The man with the gun reached overhead with a quick movement and slapped a handcuff end on the articulating bar that controlled the door's opening. He leered at me as I watched his movement.
"Wouldn't want anyone disturbing us now, would we?" he said. He turned towards Billy. "This the little puke you were telling me about?" he asked. Billy had a sour look on his face but nodded.
"I could see why he rubs you the wrong way. Little waif like this, breezing through life, everything handed to him. Did you punch him in the nose like I told you?"
Billy shook his head. I thought back. Oh yeah, he hadn't punched me this loop. I had come straight to the bathroom. With the conversation rolling, Miss Billings seemed to find her courage.
"Now listen," she began, her voice quavering slightly, "Mr.

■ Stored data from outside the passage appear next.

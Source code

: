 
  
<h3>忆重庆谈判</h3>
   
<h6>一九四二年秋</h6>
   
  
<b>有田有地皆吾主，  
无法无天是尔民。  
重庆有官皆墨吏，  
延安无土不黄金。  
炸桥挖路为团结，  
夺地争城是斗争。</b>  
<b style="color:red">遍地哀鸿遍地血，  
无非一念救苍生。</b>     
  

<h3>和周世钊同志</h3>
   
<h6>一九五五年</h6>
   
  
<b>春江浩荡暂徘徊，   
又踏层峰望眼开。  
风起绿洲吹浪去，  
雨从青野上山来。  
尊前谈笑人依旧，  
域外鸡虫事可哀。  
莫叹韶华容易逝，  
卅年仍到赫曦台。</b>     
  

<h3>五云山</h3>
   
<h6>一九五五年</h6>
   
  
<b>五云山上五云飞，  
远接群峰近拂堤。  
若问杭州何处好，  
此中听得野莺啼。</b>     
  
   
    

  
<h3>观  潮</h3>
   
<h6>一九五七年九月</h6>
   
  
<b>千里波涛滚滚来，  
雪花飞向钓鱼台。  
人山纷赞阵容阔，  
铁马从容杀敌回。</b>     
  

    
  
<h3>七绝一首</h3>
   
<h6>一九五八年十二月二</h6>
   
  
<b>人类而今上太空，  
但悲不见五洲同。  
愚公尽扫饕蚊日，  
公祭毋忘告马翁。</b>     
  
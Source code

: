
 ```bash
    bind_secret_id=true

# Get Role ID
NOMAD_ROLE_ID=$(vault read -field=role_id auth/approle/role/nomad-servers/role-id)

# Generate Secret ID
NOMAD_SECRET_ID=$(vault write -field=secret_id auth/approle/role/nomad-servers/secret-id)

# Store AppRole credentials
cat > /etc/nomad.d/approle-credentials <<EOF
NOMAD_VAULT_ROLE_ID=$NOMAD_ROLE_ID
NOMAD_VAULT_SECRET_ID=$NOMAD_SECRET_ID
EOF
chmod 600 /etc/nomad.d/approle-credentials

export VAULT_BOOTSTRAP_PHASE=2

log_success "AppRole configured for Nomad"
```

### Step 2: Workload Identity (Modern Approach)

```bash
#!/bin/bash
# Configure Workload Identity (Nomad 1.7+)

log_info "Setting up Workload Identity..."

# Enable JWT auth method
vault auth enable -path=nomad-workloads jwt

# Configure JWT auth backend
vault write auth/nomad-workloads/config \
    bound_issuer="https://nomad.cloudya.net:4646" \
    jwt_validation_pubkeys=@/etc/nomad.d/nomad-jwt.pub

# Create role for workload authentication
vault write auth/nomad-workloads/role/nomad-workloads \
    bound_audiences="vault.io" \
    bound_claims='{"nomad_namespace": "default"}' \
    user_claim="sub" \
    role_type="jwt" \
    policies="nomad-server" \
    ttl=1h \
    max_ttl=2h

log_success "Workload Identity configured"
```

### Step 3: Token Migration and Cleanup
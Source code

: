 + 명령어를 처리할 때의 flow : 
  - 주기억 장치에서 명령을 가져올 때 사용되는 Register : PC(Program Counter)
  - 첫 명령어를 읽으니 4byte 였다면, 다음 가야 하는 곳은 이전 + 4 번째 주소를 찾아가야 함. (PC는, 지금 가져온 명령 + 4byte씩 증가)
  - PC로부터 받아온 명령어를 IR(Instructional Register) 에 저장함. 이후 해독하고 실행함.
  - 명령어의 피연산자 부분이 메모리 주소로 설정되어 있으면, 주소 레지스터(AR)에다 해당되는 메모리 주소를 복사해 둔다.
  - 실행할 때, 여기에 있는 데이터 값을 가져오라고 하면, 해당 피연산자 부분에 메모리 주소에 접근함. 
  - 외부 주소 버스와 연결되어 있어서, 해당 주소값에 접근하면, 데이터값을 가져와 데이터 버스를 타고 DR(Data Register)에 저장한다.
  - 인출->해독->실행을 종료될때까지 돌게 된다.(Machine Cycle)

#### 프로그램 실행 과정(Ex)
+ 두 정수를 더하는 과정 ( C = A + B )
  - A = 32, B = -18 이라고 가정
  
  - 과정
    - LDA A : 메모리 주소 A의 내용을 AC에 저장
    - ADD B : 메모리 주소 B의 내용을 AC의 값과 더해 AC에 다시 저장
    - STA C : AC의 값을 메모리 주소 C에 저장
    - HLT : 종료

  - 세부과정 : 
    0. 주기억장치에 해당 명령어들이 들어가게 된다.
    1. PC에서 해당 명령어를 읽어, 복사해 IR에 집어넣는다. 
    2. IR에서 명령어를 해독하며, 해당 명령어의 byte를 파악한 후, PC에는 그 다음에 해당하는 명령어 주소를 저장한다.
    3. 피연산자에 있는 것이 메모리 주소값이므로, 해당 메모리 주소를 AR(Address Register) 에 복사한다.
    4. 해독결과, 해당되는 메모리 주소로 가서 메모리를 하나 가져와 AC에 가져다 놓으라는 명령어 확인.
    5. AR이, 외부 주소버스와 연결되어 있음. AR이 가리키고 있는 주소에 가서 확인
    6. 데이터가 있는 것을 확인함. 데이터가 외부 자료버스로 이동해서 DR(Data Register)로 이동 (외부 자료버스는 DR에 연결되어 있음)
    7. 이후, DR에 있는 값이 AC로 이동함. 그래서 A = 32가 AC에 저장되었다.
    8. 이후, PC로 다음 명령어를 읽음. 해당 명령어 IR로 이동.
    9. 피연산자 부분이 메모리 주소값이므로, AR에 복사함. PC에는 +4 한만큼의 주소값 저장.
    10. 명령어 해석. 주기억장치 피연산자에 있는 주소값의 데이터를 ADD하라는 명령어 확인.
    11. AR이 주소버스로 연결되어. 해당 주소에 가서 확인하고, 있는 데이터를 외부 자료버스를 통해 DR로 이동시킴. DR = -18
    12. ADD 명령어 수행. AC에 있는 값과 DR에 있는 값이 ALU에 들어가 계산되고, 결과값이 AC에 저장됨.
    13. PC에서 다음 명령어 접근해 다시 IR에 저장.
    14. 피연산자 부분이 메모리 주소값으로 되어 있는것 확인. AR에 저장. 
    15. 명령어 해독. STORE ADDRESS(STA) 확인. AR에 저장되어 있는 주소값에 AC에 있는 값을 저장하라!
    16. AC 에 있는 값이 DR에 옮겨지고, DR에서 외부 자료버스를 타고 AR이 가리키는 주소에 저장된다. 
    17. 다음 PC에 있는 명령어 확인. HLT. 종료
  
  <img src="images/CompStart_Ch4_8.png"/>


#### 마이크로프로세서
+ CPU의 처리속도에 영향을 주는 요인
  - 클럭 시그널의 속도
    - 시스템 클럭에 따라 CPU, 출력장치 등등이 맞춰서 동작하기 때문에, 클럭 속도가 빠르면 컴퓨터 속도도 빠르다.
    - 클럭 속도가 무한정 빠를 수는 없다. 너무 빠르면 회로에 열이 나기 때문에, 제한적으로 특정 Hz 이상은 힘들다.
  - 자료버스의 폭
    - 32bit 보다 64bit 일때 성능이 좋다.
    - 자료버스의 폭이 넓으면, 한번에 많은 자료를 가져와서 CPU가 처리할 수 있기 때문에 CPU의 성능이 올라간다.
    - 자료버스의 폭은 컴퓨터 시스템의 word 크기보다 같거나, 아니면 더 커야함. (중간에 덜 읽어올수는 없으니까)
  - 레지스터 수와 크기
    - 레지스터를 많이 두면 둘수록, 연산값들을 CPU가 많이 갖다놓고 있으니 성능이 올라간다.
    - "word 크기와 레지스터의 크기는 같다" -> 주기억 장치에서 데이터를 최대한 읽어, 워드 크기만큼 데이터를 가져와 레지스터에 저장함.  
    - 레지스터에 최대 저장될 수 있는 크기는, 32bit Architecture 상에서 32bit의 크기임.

George."
His attention snapped to her like a cat catching sight of movement across the room. The gun followed his gaze. Her mouth closed the instant it was pointed her way.
"Mr. George, huh? Yeah, nice and respectable, ain't I? Well, listen, you're caught in the middle, and ain't no good gonna come of it. But if you keep your mouth shut and stay smart, you might live."
She opened and closed her mouth several times, like a fish trying to find air without water, seeming unable or unwilling to form a response to that. Billy's dad turned his cat-like focus back on me.
"All right, I don't know whose soup you pissed in, but you did it good. I've been sent for you." He threw a pair of handcuffs at me.
They hit me in the nose before I could react fast enough to catch them. I winced and then gave him a glare as I felt blood begin to trickle down the front of my face where they had struck me.
The man gestured with the pistol he held. "Put them on," he said.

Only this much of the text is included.